# PROBLEM DESCRIPTION
Repeat the records below exactly, beginning at the first line and finishing with the line that contains "<h3>Technologies I use:</h3>".

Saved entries
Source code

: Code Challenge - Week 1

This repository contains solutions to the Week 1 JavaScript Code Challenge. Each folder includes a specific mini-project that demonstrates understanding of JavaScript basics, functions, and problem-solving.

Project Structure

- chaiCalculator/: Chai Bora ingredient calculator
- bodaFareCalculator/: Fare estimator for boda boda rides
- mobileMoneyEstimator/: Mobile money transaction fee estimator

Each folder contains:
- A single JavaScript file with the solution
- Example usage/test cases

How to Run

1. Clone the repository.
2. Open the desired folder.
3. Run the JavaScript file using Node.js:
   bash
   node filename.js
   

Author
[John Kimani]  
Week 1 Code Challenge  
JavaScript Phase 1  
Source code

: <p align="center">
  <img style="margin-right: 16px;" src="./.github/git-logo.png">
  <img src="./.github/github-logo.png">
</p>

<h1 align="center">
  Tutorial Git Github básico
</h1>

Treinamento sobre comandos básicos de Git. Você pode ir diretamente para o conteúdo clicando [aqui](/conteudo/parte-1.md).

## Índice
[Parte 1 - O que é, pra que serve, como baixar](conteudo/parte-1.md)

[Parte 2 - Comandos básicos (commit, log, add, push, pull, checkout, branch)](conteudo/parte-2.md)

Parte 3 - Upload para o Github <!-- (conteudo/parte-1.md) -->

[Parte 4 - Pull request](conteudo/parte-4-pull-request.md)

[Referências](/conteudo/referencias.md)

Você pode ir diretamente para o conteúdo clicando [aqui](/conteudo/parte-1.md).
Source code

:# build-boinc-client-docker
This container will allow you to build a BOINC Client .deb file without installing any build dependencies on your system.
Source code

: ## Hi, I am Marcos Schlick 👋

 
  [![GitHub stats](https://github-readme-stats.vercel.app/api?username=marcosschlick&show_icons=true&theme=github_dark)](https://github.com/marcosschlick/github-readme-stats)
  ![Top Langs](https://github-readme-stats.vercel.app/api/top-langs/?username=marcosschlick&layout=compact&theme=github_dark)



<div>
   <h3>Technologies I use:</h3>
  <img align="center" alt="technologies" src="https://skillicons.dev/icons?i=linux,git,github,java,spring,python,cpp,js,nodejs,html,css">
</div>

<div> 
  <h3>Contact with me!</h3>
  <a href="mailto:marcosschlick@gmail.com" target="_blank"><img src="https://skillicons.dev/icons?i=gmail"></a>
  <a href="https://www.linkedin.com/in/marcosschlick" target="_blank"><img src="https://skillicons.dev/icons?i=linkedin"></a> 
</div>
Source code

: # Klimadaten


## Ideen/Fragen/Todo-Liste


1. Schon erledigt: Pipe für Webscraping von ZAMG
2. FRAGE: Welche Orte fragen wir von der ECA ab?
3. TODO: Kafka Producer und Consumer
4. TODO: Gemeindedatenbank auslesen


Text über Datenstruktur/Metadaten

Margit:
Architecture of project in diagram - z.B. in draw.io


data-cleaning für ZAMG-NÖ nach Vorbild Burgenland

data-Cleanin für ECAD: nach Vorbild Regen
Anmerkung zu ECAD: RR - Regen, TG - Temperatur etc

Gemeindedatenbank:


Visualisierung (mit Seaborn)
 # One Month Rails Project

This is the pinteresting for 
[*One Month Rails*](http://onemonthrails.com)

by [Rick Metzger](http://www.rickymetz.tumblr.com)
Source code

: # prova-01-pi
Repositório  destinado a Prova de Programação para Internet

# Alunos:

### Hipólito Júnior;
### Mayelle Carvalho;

# YOUR SOLUTION
Source code

: Code Challenge - Week 1

This repository contains solutions to the Week 1 JavaScript Code Challenge. Each folder includes a specific mini-project that demonstrates understanding of JavaScript basics, functions, and problem-solving.

Project Structure

- chaiCalculator/: Chai Bora ingredient calculator
- bodaFareCalculator/: Fare estimator for boda boda rides
- mobileMoneyEstimator/: Mobile money transaction fee estimator

Each folder contains:
- A single JavaScript file with the solution
- Example usage/test cases

How to Run

1. Clone the repository.
2. Open the desired folder.
3. Run the JavaScript file using Node.js:
   bash
   node filename.js
   

Author
[John Kimani]  
Week 1 Code Challenge  
JavaScript Phase 1  
Source code

: <p align="center">
  <img style="margin-right: 16px;" src="./.github/git-logo.png">
  <img src="./.github/github-logo.png">
</p>

<h1 align="center">
  Tutorial Git Github básico
</h1>

Treinamento sobre comandos básicos de Git. Você pode ir diretamente para o conteúdo clicando [aqui](/conteudo/parte-1.md).

## Índice
[Parte 1 - O que é, pra que serve, como baixar](conteudo/parte-1.md)

[Parte 2 - Comandos básicos (commit, log, add, push, pull, checkout, branch)](conteudo/parte-2.md)

Parte 3 - Upload para o Github <!-- (conteudo/parte-1.md) -->

[Parte 4 - Pull request](conteudo/parte-4-pull-request.md)

[Referências](/conteudo/referencias.md)

Você pode ir diretamente para o conteúdo clicando [aqui](/conteudo/parte-1.md).
Source code

:# build-boinc-client-docker
This container will allow you to build a BOINC Client .deb file without installing any build dependencies on your system.
Source code

: ## Hi, I am Marcos Schlick 👋

 
  [![GitHub stats](https://github-readme-stats.vercel.app/api?username=marcosschlick&show_icons=true&theme=github_dark)](https://github.com/marcosschlick/github-readme-stats)
  ![Top Langs](https://github-readme-stats.vercel.app/api/top-langs/?username=marcosschlick&layout=compact&theme=github_dark)



<div>
   <h3>Technologies I use:</h3>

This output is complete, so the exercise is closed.